In theory, backwardation in oil is "normal" because futures buyers are taking on the risk associated with future swings in oil prices, so they should get a discount to do so. A contango market means traders are very bullish and willing to take on extra risk than normal.
High futures prices could keep oil drillers in business during 2015. Image source: LINN Energy.
Why aren't futures over $100 per barrel?
While prices are bullish, there's a limit to how high a futures contract will go versus the spot price, so we shouldn't be surprised to see futures well below the $100 that some market experts predict it will be in a year or two. That's because a market like oil still has arbitrage opportunities. If the future price of oil is high enough, you could buy oil today, store it, and sell it in the future for a profit. If you sell futures properly, you could guarantee a rate of return with little to no risk.

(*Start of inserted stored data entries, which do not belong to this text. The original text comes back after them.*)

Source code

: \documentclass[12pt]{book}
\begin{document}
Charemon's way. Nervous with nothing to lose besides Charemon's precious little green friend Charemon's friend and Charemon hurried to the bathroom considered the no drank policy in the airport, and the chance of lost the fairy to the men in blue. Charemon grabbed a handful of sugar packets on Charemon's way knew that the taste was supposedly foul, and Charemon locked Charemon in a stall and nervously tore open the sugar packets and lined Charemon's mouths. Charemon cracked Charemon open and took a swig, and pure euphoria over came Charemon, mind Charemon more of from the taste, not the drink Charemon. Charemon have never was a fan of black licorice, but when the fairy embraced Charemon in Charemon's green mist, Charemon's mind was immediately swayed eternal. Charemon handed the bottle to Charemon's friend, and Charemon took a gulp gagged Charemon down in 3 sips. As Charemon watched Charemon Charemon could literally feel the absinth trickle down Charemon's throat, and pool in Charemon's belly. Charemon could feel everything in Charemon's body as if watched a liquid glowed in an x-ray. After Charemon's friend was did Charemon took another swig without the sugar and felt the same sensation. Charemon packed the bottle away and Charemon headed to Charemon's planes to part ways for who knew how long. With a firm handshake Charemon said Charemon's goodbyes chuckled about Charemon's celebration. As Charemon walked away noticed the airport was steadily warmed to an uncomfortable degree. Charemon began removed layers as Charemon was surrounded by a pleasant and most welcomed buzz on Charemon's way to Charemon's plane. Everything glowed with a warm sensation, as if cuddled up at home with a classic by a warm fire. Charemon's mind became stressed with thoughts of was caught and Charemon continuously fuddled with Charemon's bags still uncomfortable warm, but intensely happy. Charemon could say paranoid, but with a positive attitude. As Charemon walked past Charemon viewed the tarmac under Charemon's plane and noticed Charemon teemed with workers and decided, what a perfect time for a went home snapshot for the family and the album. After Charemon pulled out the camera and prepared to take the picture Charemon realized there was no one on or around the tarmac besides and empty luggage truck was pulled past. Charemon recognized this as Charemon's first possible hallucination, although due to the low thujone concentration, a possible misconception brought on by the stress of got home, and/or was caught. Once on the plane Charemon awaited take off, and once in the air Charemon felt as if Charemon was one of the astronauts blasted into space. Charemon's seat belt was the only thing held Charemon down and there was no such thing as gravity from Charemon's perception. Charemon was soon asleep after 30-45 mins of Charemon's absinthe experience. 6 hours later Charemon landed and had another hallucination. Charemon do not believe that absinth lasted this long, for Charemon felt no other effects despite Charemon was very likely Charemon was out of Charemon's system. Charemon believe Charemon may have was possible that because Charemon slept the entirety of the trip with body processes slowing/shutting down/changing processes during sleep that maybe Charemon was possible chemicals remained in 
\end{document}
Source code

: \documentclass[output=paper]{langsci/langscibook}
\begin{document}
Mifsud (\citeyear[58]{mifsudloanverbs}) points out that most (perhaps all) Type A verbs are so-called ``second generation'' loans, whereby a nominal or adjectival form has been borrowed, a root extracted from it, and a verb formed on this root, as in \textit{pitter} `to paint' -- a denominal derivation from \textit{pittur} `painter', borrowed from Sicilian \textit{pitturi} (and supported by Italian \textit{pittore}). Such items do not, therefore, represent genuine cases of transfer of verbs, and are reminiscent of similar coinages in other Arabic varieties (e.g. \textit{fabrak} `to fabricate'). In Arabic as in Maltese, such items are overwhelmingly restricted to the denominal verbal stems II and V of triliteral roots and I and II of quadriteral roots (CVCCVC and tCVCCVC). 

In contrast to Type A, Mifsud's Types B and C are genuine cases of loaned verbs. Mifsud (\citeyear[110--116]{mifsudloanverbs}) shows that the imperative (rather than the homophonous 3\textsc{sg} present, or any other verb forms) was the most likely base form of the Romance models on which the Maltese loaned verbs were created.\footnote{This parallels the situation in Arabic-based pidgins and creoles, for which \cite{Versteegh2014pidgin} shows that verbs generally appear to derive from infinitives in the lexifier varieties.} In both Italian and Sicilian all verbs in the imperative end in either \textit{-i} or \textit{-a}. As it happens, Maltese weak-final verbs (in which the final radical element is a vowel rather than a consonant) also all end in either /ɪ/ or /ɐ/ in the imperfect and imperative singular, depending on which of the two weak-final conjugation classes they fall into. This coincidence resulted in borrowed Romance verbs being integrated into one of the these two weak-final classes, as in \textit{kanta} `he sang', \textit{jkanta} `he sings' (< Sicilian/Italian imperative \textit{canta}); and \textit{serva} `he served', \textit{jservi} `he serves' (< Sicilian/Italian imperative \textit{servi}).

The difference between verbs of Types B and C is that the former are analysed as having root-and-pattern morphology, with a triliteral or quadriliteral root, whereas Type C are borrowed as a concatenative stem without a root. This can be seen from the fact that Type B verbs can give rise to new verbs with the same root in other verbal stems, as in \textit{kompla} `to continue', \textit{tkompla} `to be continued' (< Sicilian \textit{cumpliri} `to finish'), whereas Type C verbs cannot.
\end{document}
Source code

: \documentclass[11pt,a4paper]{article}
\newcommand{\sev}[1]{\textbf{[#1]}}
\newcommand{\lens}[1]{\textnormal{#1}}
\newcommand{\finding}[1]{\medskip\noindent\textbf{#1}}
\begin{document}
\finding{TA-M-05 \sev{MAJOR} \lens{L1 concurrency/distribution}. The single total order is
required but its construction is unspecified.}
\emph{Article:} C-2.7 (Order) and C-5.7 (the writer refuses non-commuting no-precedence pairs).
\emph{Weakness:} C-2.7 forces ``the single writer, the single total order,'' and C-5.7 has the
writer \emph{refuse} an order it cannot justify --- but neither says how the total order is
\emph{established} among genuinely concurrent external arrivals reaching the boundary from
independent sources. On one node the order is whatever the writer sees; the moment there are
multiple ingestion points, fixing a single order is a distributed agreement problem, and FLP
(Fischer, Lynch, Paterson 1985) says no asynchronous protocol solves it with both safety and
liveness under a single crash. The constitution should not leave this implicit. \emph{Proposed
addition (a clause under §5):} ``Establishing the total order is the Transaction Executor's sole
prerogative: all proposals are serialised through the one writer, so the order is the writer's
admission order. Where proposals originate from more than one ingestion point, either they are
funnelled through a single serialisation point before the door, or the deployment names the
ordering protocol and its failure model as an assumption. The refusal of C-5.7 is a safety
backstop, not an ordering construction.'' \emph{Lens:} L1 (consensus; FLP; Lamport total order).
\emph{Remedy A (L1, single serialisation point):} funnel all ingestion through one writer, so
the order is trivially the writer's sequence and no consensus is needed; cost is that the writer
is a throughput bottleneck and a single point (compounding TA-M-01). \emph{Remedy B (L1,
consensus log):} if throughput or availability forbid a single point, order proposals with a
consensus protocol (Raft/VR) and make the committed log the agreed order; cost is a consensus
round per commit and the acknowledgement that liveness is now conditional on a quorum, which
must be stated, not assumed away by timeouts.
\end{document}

Fellow Fool Matt DiLallo recently wrote about how this arbitrage is already happening, with oil tankers literally sitting and holding oil that will be sold in the future for a higher price. It seems crazy, but if you're trading hundreds of millions, or billions, of dollars in oil, a guaranteed return through arbitrage can be very attractive -- even if it means renting an oil tanker.
So the market is bullish on oil prices, but even if every futures trader thinks prices are going higher, there's a limit to how high the futures prices will go.
What this means for oil stocks
The current condition of the oil futures market may say a lot about oil investments over the next few years. Oil stocks have been crushed along with oil prices, but the market certainly thinks prices will move higher.
This serves a couple of purposes for oil companies. First, they can sell futures contracts to guarantee the price they'll get for oil a few years in the future. If they have production costs that are low enough to make $60 or $70 oil profitable, they may do this to ensure long-term survival.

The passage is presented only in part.